This is a really important paper. It is a 'must' read for educators and parents - and for politicians under whose noses the illiteracy tragedy continues to play out. Throwing huge amounts of money at a flawed intervention and failing to understand or acknowledge the full implications of studies of Reading Recovery is simply not acceptable - it is illogical, unscientific and immoral.

Is the Reading Recovery intervention programme so well entrenched in educational establishments that it will always be perpetuated no matter what the weight of scientific evidence and human tragedy?

The Reading Wars and Reading Recovery: What Educators, Families, and Taxpayers Should Know

Pamela Cook
Deborah R. Rodes
Kay L. Lipsitz

Reading Recovery, a meaning-based reading program designed for young children at risk of reading failure, is widely implemented across the United States. We discuss the recent Reading Recovery $45 million four-year i3-funded scale- up study that was designed to “cover the expansion of Reading Recovery around the U.S.” (May, Sirinides, Gray, & Goldsworthy, 2016, p. 1). While one of the two goals of the study was to determine the long-term impact of Reading Recovery, this study, described by its authors as “highly successful” (p. 4), found a “not significant” long-term effect on students’ reading skills. Subsequent Reading Recovery publications have failed to mention this “not significant” effect. With the exception of year one of the study, there are no publicly available test score data for the students when they were in Grades 2 or 3. Further, it appears that the actual lowest achieving students (special education students, students retained in first grade, and others) were systematically excluded from Reading Recovery instruction. Overall, there is very limited evidence of Reading Recovery’s efficacy as an effective long-term reading intervention. We discuss the limitations of the Reading Recovery approach, how Reading Recovery can be improved, and strongly recommend that schools do not adopt this program unless it incorporates all components of evidence-based reading instruction.
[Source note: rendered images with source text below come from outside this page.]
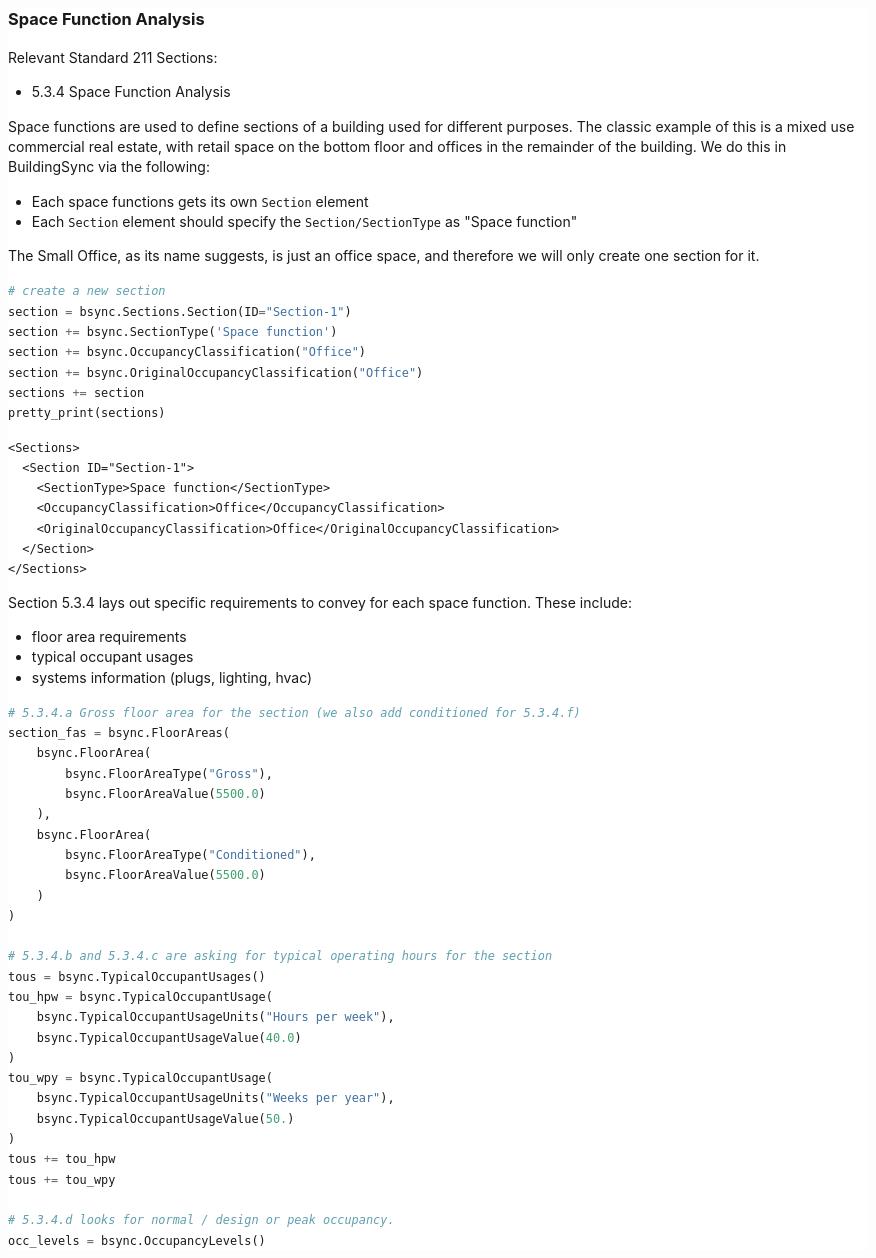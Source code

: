 ### Space Function Analysis
Relevant Standard 211 Sections:
- 5.3.4 Space Function Analysis

Space functions are used to define sections of a building used for different purposes. The classic example of this is a mixed use commercial real estate, with retail space on the bottom floor and offices in the remainder of the building. We do this in BuildingSync via the following:
- Each space functions gets its own `Section` element
- Each `Section` element should specify the `Section/SectionType` as "Space function"

The Small Office, as its name suggests, is just an office space, and therefore we will only create one section for it.


```python
# create a new section
section = bsync.Sections.Section(ID="Section-1")
section += bsync.SectionType('Space function')
section += bsync.OccupancyClassification("Office")
section += bsync.OriginalOccupancyClassification("Office")
sections += section
pretty_print(sections)
```

    <Sections>
      <Section ID="Section-1">
        <SectionType>Space function</SectionType>
        <OccupancyClassification>Office</OccupancyClassification>
        <OriginalOccupancyClassification>Office</OriginalOccupancyClassification>
      </Section>
    </Sections>
    


Section 5.3.4 lays out specific requirements to convey for each space function. These include:
- floor area requirements
- typical occupant usages
- systems information (plugs, lighting, hvac)


```python
# 5.3.4.a Gross floor area for the section (we also add conditioned for 5.3.4.f)
section_fas = bsync.FloorAreas(
    bsync.FloorArea(
        bsync.FloorAreaType("Gross"),
        bsync.FloorAreaValue(5500.0)
    ),
    bsync.FloorArea(
        bsync.FloorAreaType("Conditioned"),
        bsync.FloorAreaValue(5500.0)
    )
)

# 5.3.4.b and 5.3.4.c are asking for typical operating hours for the section
tous = bsync.TypicalOccupantUsages()
tou_hpw = bsync.TypicalOccupantUsage(
    bsync.TypicalOccupantUsageUnits("Hours per week"),
    bsync.TypicalOccupantUsageValue(40.0)
)
tou_wpy = bsync.TypicalOccupantUsage(
    bsync.TypicalOccupantUsageUnits("Weeks per year"),
    bsync.TypicalOccupantUsageValue(50.)
)
tous += tou_hpw
tous += tou_wpy

# 5.3.4.d looks for normal / design or peak occupancy.
occ_levels = bsync.OccupancyLevels()
```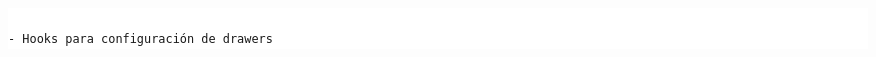                                                                                                                                                                                                                                                                                                                                                                                                                                                                                                                                                                                                                                                                                                                                                                                                                                                                                                                                                                                                                                                                                                                                                                                                                                                                                                                                                                                                                                                                                                                                                                                                                                                                                                                                                                                                                                                                                                                                                                                                                                                                                                                                                                                                                                                                                                                                                                                                                                                                                                                                                                                                                                                                                                                                                                                                                                                                                                                                                                                                                                                                                                                                                                                                 - Hooks para configuración de drawers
http://js.sagamorepub.com/ldmj/article/view/8391/6079

Here is the summary:

Where We Stand as Educators, Parents, and Tax-Paying Citizens

In an increasingly complex and technological world, students must become literate and informed citizens in order to adapt to accelerating changes in the workplace and society as a whole. It begins with reading.
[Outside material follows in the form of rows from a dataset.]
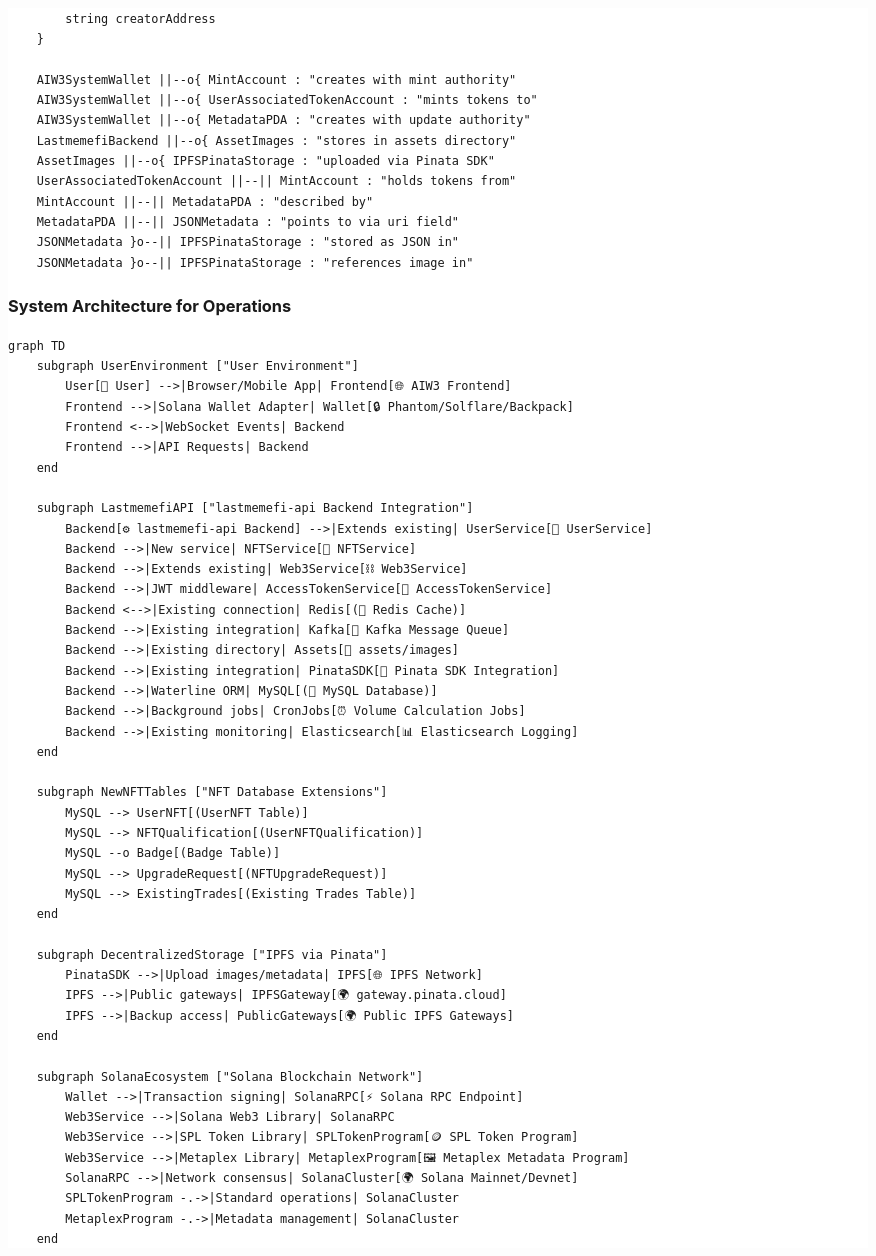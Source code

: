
 ```mermaid
        string creatorAddress
    }

    AIW3SystemWallet ||--o{ MintAccount : "creates with mint authority"
    AIW3SystemWallet ||--o{ UserAssociatedTokenAccount : "mints tokens to"
    AIW3SystemWallet ||--o{ MetadataPDA : "creates with update authority"
    LastmemefiBackend ||--o{ AssetImages : "stores in assets directory"
    AssetImages ||--o{ IPFSPinataStorage : "uploaded via Pinata SDK"
    UserAssociatedTokenAccount ||--|| MintAccount : "holds tokens from"
    MintAccount ||--|| MetadataPDA : "described by"
    MetadataPDA ||--|| JSONMetadata : "points to via uri field"
    JSONMetadata }o--|| IPFSPinataStorage : "stored as JSON in"
    JSONMetadata }o--|| IPFSPinataStorage : "references image in"
```

### System Architecture for Operations

```mermaid
graph TD
    subgraph UserEnvironment ["User Environment"]
        User[👤 User] -->|Browser/Mobile App| Frontend[🌐 AIW3 Frontend]
        Frontend -->|Solana Wallet Adapter| Wallet[🔒 Phantom/Solflare/Backpack]
        Frontend <-->|WebSocket Events| Backend
        Frontend -->|API Requests| Backend
    end

    subgraph LastmemefiAPI ["lastmemefi-api Backend Integration"]
        Backend[⚙️ lastmemefi-api Backend] -->|Extends existing| UserService[👥 UserService]
        Backend -->|New service| NFTService[🎯 NFTService]
        Backend -->|Extends existing| Web3Service[⛓️ Web3Service]
        Backend -->|JWT middleware| AccessTokenService[🔐 AccessTokenService]
        Backend <-->|Existing connection| Redis[(🔴 Redis Cache)]
        Backend -->|Existing integration| Kafka[📨 Kafka Message Queue]
        Backend -->|Existing directory| Assets[📁 assets/images]
        Backend -->|Existing integration| PinataSDK[📌 Pinata SDK Integration]
        Backend -->|Waterline ORM| MySQL[(💾 MySQL Database)]
        Backend -->|Background jobs| CronJobs[⏰ Volume Calculation Jobs]
        Backend -->|Existing monitoring| Elasticsearch[📊 Elasticsearch Logging]
    end

    subgraph NewNFTTables ["NFT Database Extensions"]
        MySQL --> UserNFT[(UserNFT Table)]
        MySQL --> NFTQualification[(UserNFTQualification)]
        MySQL --o Badge[(Badge Table)]
        MySQL --> UpgradeRequest[(NFTUpgradeRequest)]
        MySQL --> ExistingTrades[(Existing Trades Table)]
    end

    subgraph DecentralizedStorage ["IPFS via Pinata"]
        PinataSDK -->|Upload images/metadata| IPFS[🌐 IPFS Network]
        IPFS -->|Public gateways| IPFSGateway[🌍 gateway.pinata.cloud]
        IPFS -->|Backup access| PublicGateways[🌍 Public IPFS Gateways]
    end

    subgraph SolanaEcosystem ["Solana Blockchain Network"]
        Wallet -->|Transaction signing| SolanaRPC[⚡️ Solana RPC Endpoint]
        Web3Service -->|Solana Web3 Library| SolanaRPC
        Web3Service -->|SPL Token Library| SPLTokenProgram[🪙 SPL Token Program]
        Web3Service -->|Metaplex Library| MetaplexProgram[🖼️ Metaplex Metadata Program]
        SolanaRPC -->|Network consensus| SolanaCluster[🌍 Solana Mainnet/Devnet]
        SPLTokenProgram -.->|Standard operations| SolanaCluster
        MetaplexProgram -.->|Metadata management| SolanaCluster
    end
```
The recommendations in the 2016 What Works Clearinghouse Foundational Skills Practice Guide (Foorman et al., 2016) and its companion practice guide on Reading Comprehension (Shanahan et al., 2010) with the emphasis on a complete reading program, apply to all K-3 students. If all K-3 students were taught with evidence-based methodology from their first days in school, there would be far fewer students who would need to be retained in first grade or need special education. Costs to school districts would be substantially reduced (Farrall, n.d.). Discipline referrals would decline (McIntosh, Sadler, & Brown, 2012). And, best of all, the self-esteem of struggling readers would rise and they would indeed be “college and career ready” upon graduation.

If advocates for Reading Recovery cannot accept the overwhelming scientific evidence regarding the need for strong foundational components of early reading instruction and evidence-based training of teachers in these skills, appropriate student and program evaluation measures, sustainable positive long-term outcomes and reasonable costs, then we, as educators, parents of children with reading disabilities, and taxpayers, strongly recommend that schools do not adopt the Reading Recovery program.


I added the bold and the red of the final paragraph.

Please circulate this message.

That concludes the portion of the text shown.